BACKUP DATABASE

Backs up a database. The backup files are saved on the master aggregator and on the leaves.

Refer to the Back Up and Restore Data guide for additional information.

Syntax

Backup to a Local or Network Drive

BACKUP [DATABASE] <database_name> [WITH { INIT | DIFFERENTIAL | SPLIT PARTITIONS [BY 2] }] TO "backup_path" [TIMEOUT <timeout_value>] [(OPTION resource_pool = resource_pool_name)] [TAGS (<user defined tag names>];

Backup to S3

BACKUP [DATABASE] <database_name> [WITH {INIT | DIFFERENTIAL | SPLIT PARTITIONS [BY 2] }] TO S3 "bucket/path" [TIMEOUT <timeout_value>] [CONFIG configuration_json] CREDENTIALS credentials_json [(OPTION resource_pool = resource_pool_name)] [TAGS (<user defined tag names>];
configuration_json:
'{"region":"your_region",["multipart_chunk_size_mb":<size_in_MB>,]
"endpoint_url":"http://other_endpoint"
[,"x-amz-server-side-encryption":"<encryption_type>" [, "x-amz-server-side-encryption-aws-kms-key-id":"<optional_key>" ] |
"x-amz-server-side-encryption-customer-algorithm":"<encryption_type>",
"x-amz-server-side-encryption-customer-key":"<encrypted_or_unencrypted_key>",
"x-amz-server-side-encryption-customer-key-MD5":"<key>"
]
}'
credentials_json:
'{"aws_access_key_id": "replace_with_your_access_key_id",
"aws_secret_access_key": "replace_with_your_secret_access_key",
["aws_session_token": "replace_with_your_temp_session_token",]
["role_arn":"replace_with_your_role_arn"]
}'

Backup to an S3 Compatible Storage Provider

BACKUP [DATABASE] <database_name> [WITH {INIT | DIFFERENTIAL | SPLIT PARTITIONS [BY 2] }] TO S3 "bucket/path" [TIMEOUT <timeout_value>] [CONFIG configuration_json] CREDENTIALS credentials_json [(OPTION resource_pool = resource_pool_name)];
configuration_json:
'{"endpoint_url":"http://storage_provider_endpoint"
[,"s3_force_path_style":"<true|false>"]
}'
credentials_json:
'{"aws_access_key_id": "replace_with_your_access_key_id",
"aws_secret_access_key": "replace_with_your_secret_access_key"
}'

Backup to Google Cloud Storage

BACKUP [DATABASE] <database_name> [WITH {INIT | DIFFERENTIAL | SPLIT PARTITIONS [BY 2] }] TO GCS "bucket/path" [TIMEOUT <timeout_value>] [CONFIG configuration_json] CREDENTIALS credentials_json [(OPTION resource_pool = resource_pool_name)] [TAGS (<user defined tag names>];
configuration_json:
'{}'
credentials_json:
'{"access_id": "replace_with_your_google_access_key",
"secret_key": "replace_with_your_google_secret_key"
}'

See the remarks for more details.

Backup to Azure Blobs

BACKUP DATABASE <database_name> [WITH {INIT | DIFFERENTIAL | SPLIT PARTITIONS [BY 2] }] TO AZURE "container/blob-prefix" [TIMEOUT <timeout_value>] CREDENTIALS credentials_json [(OPTION resource_pool = resource_pool_name)] [TAGS (<user defined tag names>];
credentials_json:
'{"account_name": "your_account_name_here",
"account_key": "your_account_key_here"
}'
BACKUP [DATABASE] <database_name> TO LINK [link_database_name.]connection_name "backup_path" [TIMEOUT <timeout_value>] [TAGS (<user defined tag names>];

Arguments

  • <database_name> is the SingleStore database while link_database_name is the database that stores the connection link.
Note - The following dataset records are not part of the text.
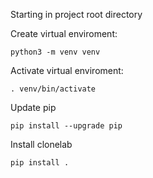 Starting in project root directory

Create virtual enviroment:

    python3 -m venv venv

Activate virtual enviroment:

    . venv/bin/activate

Update pip

    pip install --upgrade pip

Install clonelab

    pip install .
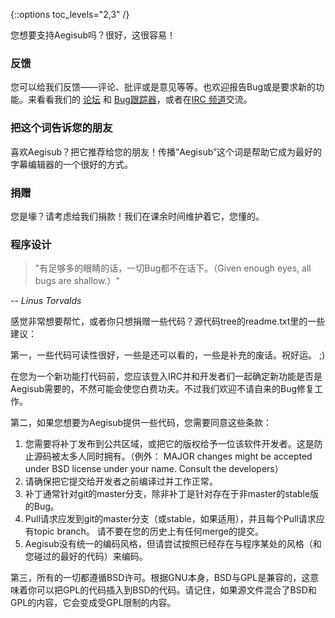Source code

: {::options toc_levels="2,3" /}

您想要支持Aegisub吗？很好，这很容易！

### 反馈 ###

您可以给我们反馈——评论、批评或是意见等等。也欢迎报告Bug或是要求新的功能。来看看我们的
[论坛](http://forums.aegisub.org) 和 [Bug跟踪器](http://devel.aegisub.org/)，或者在[IRC
频道](irc://irc.rizon.net/aegisub)交流。

### 把这个词告诉您的朋友 ###

喜欢Aegisub？把它推荐给您的朋友！传播“Aegisub”这个词是帮助它成为最好的字幕编辑器的一个很好的方式。

### 捐赠 ###

您是壕？请考虑给我们捐款！我们在课余时间维护着它，您懂的。

### 程序设计 ###

> "有足够多的眼睛的话，一切Bug都不在话下。（Given enough eyes, all bugs are shallow.）"

_-- Linus Torvalds_

感觉非常想要帮忙，或者你只想捐赠一些代码？源代码tree的readme.txt里的一些建议：

第一，一些代码可读性很好，一些是还可以看的，一些是补充的废话。祝好运。 ;)

在您为一个新功能打代码前，您应该登入IRC并和开发者们一起确定新功能是否是Aegisub需要的，不然可能会使您白费功夫。不过我们欢迎不请自来的Bug修复工作。

第二，如果您想要为Aegisub提供一些代码，您需要同意这些条款：

1.  您需要将补丁发布到公共区域，或把它的版权给予一位该软件开发者。这是防止源码被太多人同时拥有。（例外： MAJOR changes might be accepted under BSD license under your name. Consult the developers）
1.  请确保把它提交给开发者之前编译过并工作正常。
1.  补丁通常针对git的master分支，除非补丁是针对存在于非master的stable版的Bug。
1.  Pull请求应发到git的master分支（或stable，如果适用），并且每个Pull请求应有topic branch。
    请不要在您的历史上有任何merge的提交。
1.  Aegisub没有统一的编码风格，但请尝试按照已经存在与程序某处的风格（和您碰过的最好的代码）来编码。

第三，所有的一切都遵循BSD许可。根据GNU本身，BSD与GPL是兼容的，这意味着你可以把GPL的代码插入到BSD的代码。请记住，如果源文件混合了BSD和GPL的内容，它会变成受GPL限制的内容。

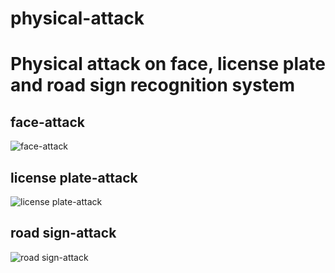 # physical-attack
Physical attack on face, license plate and road sign recognition system
===

face-attack
---
![face-attack](https://github.com/ssssssj/physical-attack/blob/master/face-attack.gif)

license plate-attack
---
![license plate-attack](https://github.com/ssssssj/physical-attack/blob/master/license%20plate-attack.gif)

road sign-attack
---
![road sign-attack](https://github.com/ssssssj/physical-attack/blob/master/road%20sign-attack.gif)
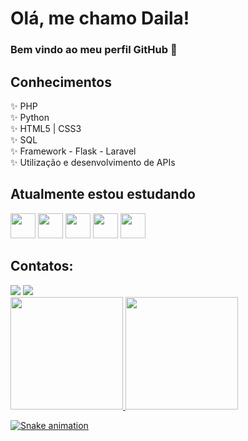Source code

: # Olá, me chamo Daila! 
### Bem vindo ao meu perfil GitHub 👋

## Conhecimentos 
✨ PHP
<br>
✨ Python
<br>
✨ HTML5 | CSS3
<br>
✨ SQL
<br>
✨ Framework - Flask - Laravel
<br>
✨ Utilização e desenvolvimento de APIs
<br>

## Atualmente estou estudando

<img src="https://cdn.jsdelivr.net/gh/devicons/devicon/icons/python/python-original.svg" width="40" height="40"/>   <img src="https://cdn.jsdelivr.net/gh/devicons/devicon/icons/javascript/javascript-plain.svg" width="40" height="40" />     <img src="https://cdn.jsdelivr.net/gh/devicons/devicon/icons/php/php-original.svg" width="40" height="40"/>     <img src="https://cdn.jsdelivr.net/gh/devicons/devicon/icons/css3/css3-original-wordmark.svg" width="40" height="40" /> <img src="https://cdn.jsdelivr.net/gh/devicons/devicon/icons/html5/html5-original-wordmark.svg" width="40" height="40" />


## Contatos:

<div>
<a href="https://instagram.com/daila.danielle" target="_blank"><img src="https://img.shields.io/badge/-Instagram-%23E4405F?style=for-the-badge&logo=instagram&logoColor=white" target="_blank"></a></a>
<a href="https://www.linkedin.com/in/dailasantos" target="_blank"><img src="https://img.shields.io/badge/-LinkedIn-%230077B5?style=for-the-badge&logo=linkedin&logoColor=white" target="_blank"></a>   
</div>

<div>
<a href="https://github.com/seu-usuário-aqui">
<img height="180em" src="https://github-readme-stats.vercel.app/api/top-langs/?username=Daila-Danielle&layout=compact&langs_count=7&theme=dracula"/>
<img height="180em" src="https://github-readme-stats.vercel.app/api?username=Daila-Danielle&show_icons=true&theme=dracula&include_all_commits=true&count_private=true"/>
</div>
          
![Snake animation](https://github.com/Daila-Danielle/Daila-Danielle/blob/output/github-contribution-grid-snake.svg)
          
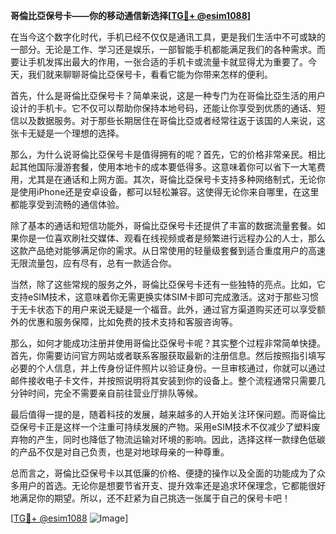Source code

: **哥倫比亞保号卡——你的移动通信新选择[[TG💪+ @esim1088](https://t.me/s/esim1088)]**

在当今这个数字化时代，手机已经不仅仅是通讯工具，更是我们生活中不可或缺的一部分。无论是工作、学习还是娱乐，一部智能手机都能满足我们的各种需求。而要让手机发挥出最大的作用，一张合适的手机卡或流量卡就显得尤为重要了。今天，我们就来聊聊哥倫比亞保号卡，看看它能为你带来怎样的便利。

首先，什么是哥倫比亞保号卡？简单来说，这是一种专门为在哥倫比亞生活的用户设计的手机卡。它不仅可以帮助你保持本地号码，还能让你享受到优质的通话、短信以及数据服务。对于那些长期居住在哥倫比亞或者经常往返于该国的人来说，这张卡无疑是一个理想的选择。

那么，为什么说哥倫比亞保号卡是值得拥有的呢？首先，它的价格非常亲民。相比起其他国际漫游套餐，使用本地卡的成本要低得多。这意味着你可以省下一大笔费用，尤其是在通话和上网方面。其次，哥倫比亞保号卡支持多种网络制式，无论你是使用iPhone还是安卓设备，都可以轻松兼容。这使得无论你来自哪里，在这里都能享受到流畅的通信体验。

除了基本的通话和短信功能外，哥倫比亞保号卡还提供了丰富的数据流量套餐。如果你是一位喜欢刷社交媒体、观看在线视频或者是频繁进行远程办公的人士，那么这款产品绝对能够满足你的需求。从日常使用的轻量级套餐到适合重度用户的高速无限流量包，应有尽有，总有一款适合你。

当然，除了这些常规的服务之外，哥倫比亞保号卡还有一些独特的亮点。比如，它支持eSIM技术，这意味着你无需更换实体SIM卡即可完成激活。这对于那些习惯于无卡状态下的用户来说无疑是一个福音。此外，通过官方渠道购买还可以享受额外的优惠和服务保障，比如免费的技术支持和客服咨询等。

那么，如何才能成功注册并使用哥倫比亞保号卡呢？其实整个过程非常简单快捷。首先，你需要访问官方网站或者联系客服获取最新的注册信息。然后按照指引填写必要的个人信息，并上传身份证件照片以验证身份。一旦审核通过，你就可以通过邮件接收电子卡文件，并按照说明将其安装到你的设备上。整个流程通常只需要几分钟时间，完全不需要亲自前往营业厅排队等候。

最后值得一提的是，随着科技的发展，越来越多的人开始关注环保问题。而哥倫比亞保号卡正是这样一个注重可持续发展的产物。采用eSIM技术不仅减少了塑料废弃物的产生，同时也降低了物流运输对环境的影响。因此，选择这样一款绿色低碳的产品不仅是对自己负责，也是对地球母亲的一种尊重。

总而言之，哥倫比亞保号卡以其低廉的价格、便捷的操作以及全面的功能成为了众多用户的首选。无论你是想要节省开支、提升效率还是追求环保理念，它都能很好地满足你的期望。所以，还不赶紧为自己挑选一张属于自己的保号卡吧！

[[TG💪+ @esim1088](https://t.me/s/esim1088) ![Image](https://i.postimg.cc/4NQfJmqS/Snipaste-2025-05-13-00-14-12.png)]
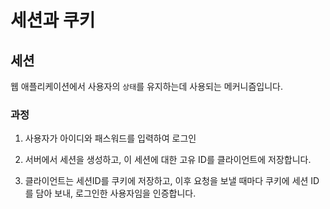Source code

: # 세션과 쿠키
## 세션
웹 애플리케이션에서 사용자의 `상태`를 유지하는데 사용되는 메커니즘입니다. 
### 과정
1. 사용자가 아이디와 패스워드를 입력하여 로그인

2. 서버에서 세션을 생성하고, 이 세션에 대한 고유 ID를 클라이언트에 저장합니다.

3. 클라이언트는 세션ID를 쿠키에 저장하고, 이후 요청을 보낼 때마다 쿠키에 세션 ID를 담아 보내, 로그인한 사용자임을 인증합니다. 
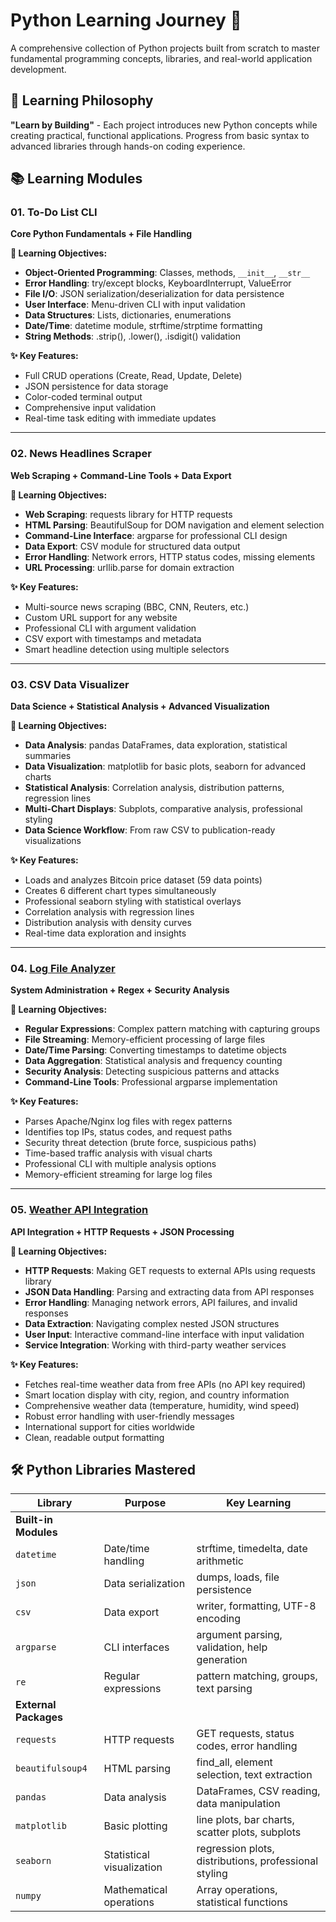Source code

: # Python Learning Journey 🐍

A comprehensive collection of Python projects built from scratch to master fundamental programming concepts, libraries, and real-world application development.

## 🎯 Learning Philosophy

**"Learn by Building"** - Each project introduces new Python concepts while creating practical, functional applications. Progress from basic syntax to advanced libraries through hands-on coding experience.

## 📚 Learning Modules

### 01. To-Do List CLI
**Core Python Fundamentals + File Handling**

**🧠 Learning Objectives:**
- **Object-Oriented Programming**: Classes, methods, `__init__`, `__str__`
- **Error Handling**: try/except blocks, KeyboardInterrupt, ValueError
- **File I/O**: JSON serialization/deserialization for data persistence
- **User Interface**: Menu-driven CLI with input validation
- **Data Structures**: Lists, dictionaries, enumerations
- **Date/Time**: datetime module, strftime/strptime formatting
- **String Methods**: .strip(), .lower(), .isdigit() validation

**✨ Key Features:**
- Full CRUD operations (Create, Read, Update, Delete)
- JSON persistence for data storage
- Color-coded terminal output
- Comprehensive input validation
- Real-time task editing with immediate updates

---

### 02. News Headlines Scraper
**Web Scraping + Command-Line Tools + Data Export**

**🧠 Learning Objectives:**
- **Web Scraping**: requests library for HTTP requests
- **HTML Parsing**: BeautifulSoup for DOM navigation and element selection
- **Command-Line Interface**: argparse for professional CLI design
- **Data Export**: CSV module for structured data output
- **Error Handling**: Network errors, HTTP status codes, missing elements
- **URL Processing**: urllib.parse for domain extraction

**✨ Key Features:**
- Multi-source news scraping (BBC, CNN, Reuters, etc.)
- Custom URL support for any website
- Professional CLI with argument validation
- CSV export with timestamps and metadata
- Smart headline detection using multiple selectors

---

### 03. CSV Data Visualizer
**Data Science + Statistical Analysis + Advanced Visualization**


**🧠 Learning Objectives:**
- **Data Analysis**: pandas DataFrames, data exploration, statistical summaries
- **Data Visualization**: matplotlib for basic plots, seaborn for advanced charts
- **Statistical Analysis**: Correlation analysis, distribution patterns, regression lines
- **Multi-Chart Displays**: Subplots, comparative analysis, professional styling
- **Data Science Workflow**: From raw CSV to publication-ready visualizations

**✨ Key Features:**
- Loads and analyzes Bitcoin price dataset (59 data points)
- Creates 6 different chart types simultaneously
- Professional seaborn styling with statistical overlays
- Correlation analysis with regression lines
- Distribution analysis with density curves
- Real-time data exploration and insights

---

### 04. [Log File Analyzer](./04-log-analyzer/)
**System Administration + Regex + Security Analysis**

**🧠 Learning Objectives:**
- **Regular Expressions**: Complex pattern matching with capturing groups
- **File Streaming**: Memory-efficient processing of large files
- **Date/Time Parsing**: Converting timestamps to datetime objects
- **Data Aggregation**: Statistical analysis and frequency counting
- **Security Analysis**: Detecting suspicious patterns and attacks
- **Command-Line Tools**: Professional argparse implementation

**✨ Key Features:**
- Parses Apache/Nginx log files with regex patterns
- Identifies top IPs, status codes, and request paths
- Security threat detection (brute force, suspicious paths)
- Time-based traffic analysis with visual charts
- Professional CLI with multiple analysis options
- Memory-efficient streaming for large log files

---

### 05. [Weather API Integration](./Weather%20Api/)
**API Integration + HTTP Requests + JSON Processing**

**🧠 Learning Objectives:**
- **HTTP Requests**: Making GET requests to external APIs using requests library
- **JSON Data Handling**: Parsing and extracting data from API responses
- **Error Handling**: Managing network errors, API failures, and invalid responses
- **Data Extraction**: Navigating complex nested JSON structures
- **User Input**: Interactive command-line interface with input validation
- **Service Integration**: Working with third-party weather services

**✨ Key Features:**
- Fetches real-time weather data from free APIs (no API key required)
- Smart location display with city, region, and country information
- Comprehensive weather data (temperature, humidity, wind speed)
- Robust error handling with user-friendly messages
- International support for cities worldwide
- Clean, readable output formatting

## 🛠️ Python Libraries Mastered

| Library | Purpose | Key Learning |
|---------|---------|--------------|
| **Built-in Modules** | | |
| `datetime` | Date/time handling | strftime, timedelta, date arithmetic |
| `json` | Data serialization | dumps, loads, file persistence |
| `csv` | Data export | writer, formatting, UTF-8 encoding |
| `argparse` | CLI interfaces | argument parsing, validation, help generation |
| `re` | Regular expressions | pattern matching, groups, text parsing |
| **External Packages** | | |
| `requests` | HTTP requests | GET requests, status codes, error handling |
| `beautifulsoup4` | HTML parsing | find_all, element selection, text extraction |
| `pandas` | Data analysis | DataFrames, CSV reading, data manipulation |
| `matplotlib` | Basic plotting | line plots, bar charts, scatter plots, subplots |
| `seaborn` | Statistical visualization | regression plots, distributions, professional styling |
| `numpy` | Mathematical operations | Array operations, statistical functions |
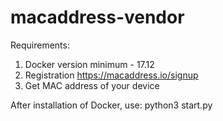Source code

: # macaddress-vendor
Requirements:
  1. Docker version minimum - 17.12
  2. Registration https://macaddress.io/signup
  3. Get MAC address of your device

After installation of Docker, use: python3 start.py
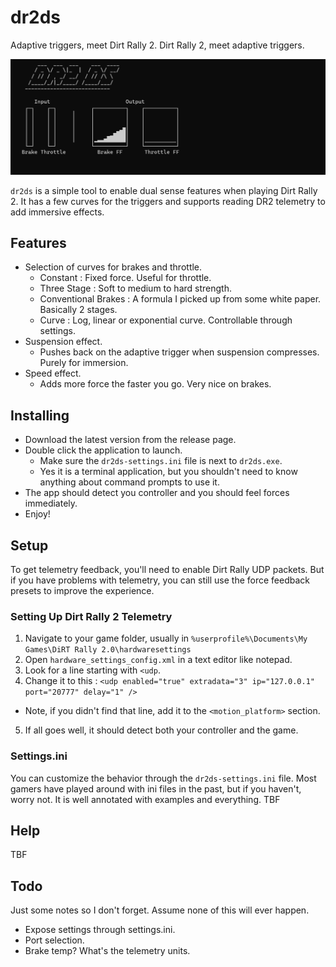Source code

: # dr2ds
Adaptive triggers, meet Dirt Rally 2. Dirt Rally 2, meet adaptive triggers.

![dr2ds screenshot](https://github.com/firelight322/dr2ds/blob/main/dr2ds-screenshot.jpg)

`dr2ds` is a simple tool to enable dual sense features when playing Dirt Rally 2. It has a few curves for the triggers and supports reading DR2 telemetry to add immersive effects.

## Features
- Selection of curves for brakes and throttle.
	- Constant : Fixed force. Useful for throttle.
	- Three Stage : Soft to medium to hard strength.
	- Conventional Brakes : A formula I picked up from some white paper. Basically 2 stages.
	- Curve : Log, linear or exponential curve. Controllable through settings.
- Suspension effect.
	- Pushes back on the adaptive trigger when suspension compresses. Purely for immersion.
- Speed effect.
	- Adds more force the faster you go. Very nice on brakes.

## Installing
- Download the latest version from the release page.
- Double click the application to launch.
  - Make sure the `dr2ds-settings.ini` file is next to `dr2ds.exe`.
  - Yes it is a terminal application, but you shouldn't need to know anything about command prompts to use it.
- The app should detect you controller and you should feel forces immediately.
- Enjoy!

## Setup
To get telemetry feedback, you'll need to enable Dirt Rally UDP packets. But if you have problems with telemetry, you can still use the force feedback presets to improve the experience.

### Setting Up Dirt Rally 2 Telemetry
1. Navigate to your game folder, usually in `%userprofile%\Documents\My Games\DiRT Rally 2.0\hardwaresettings`
2. Open `hardware_settings_config.xml` in a text editor like notepad.
3. Look for a line starting with `<udp`.
4. Change it to this : `<udp enabled="true" extradata="3" ip="127.0.0.1" port="20777" delay="1" />`
  - Note, if you didn't find that line, add it to the `<motion_platform>` section.
5. If all goes well, it should detect both your controller and the game.

### Settings.ini
You can customize the behavior through the `dr2ds-settings.ini` file. Most gamers have played around with ini files in the past, but if you haven't, worry not. It is well annotated with examples and everything.
TBF

## Help
TBF

## Todo
Just some notes so I don't forget. Assume none of this will ever happen.
- Expose settings through settings.ini.
- Port selection.
- Brake temp? What's the telemetry units.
  • resource_pool_name is optional. It is the name of the resource pool where the backup operation runs.

  • Use the [WITH { INIT | DIFFERENTIAL }] clause to make an incremental backup. If you don’t specify this clause, a full backup is made.

    Note

    The [WITH { INIT | DIFFERENTIAL }] clause is not supported for backing up an unlimited storage database.

  • Use the [WITH {SPLIT PARTITIONS [BY 2]}] clause to double the number of partitions in your database in an offline manner. See Using BACKUP WITH SPLIT PARTITIONS for details..

Remarks

  • Because backups go directly from each node to the backup destination, all nodes must have write access to the destination.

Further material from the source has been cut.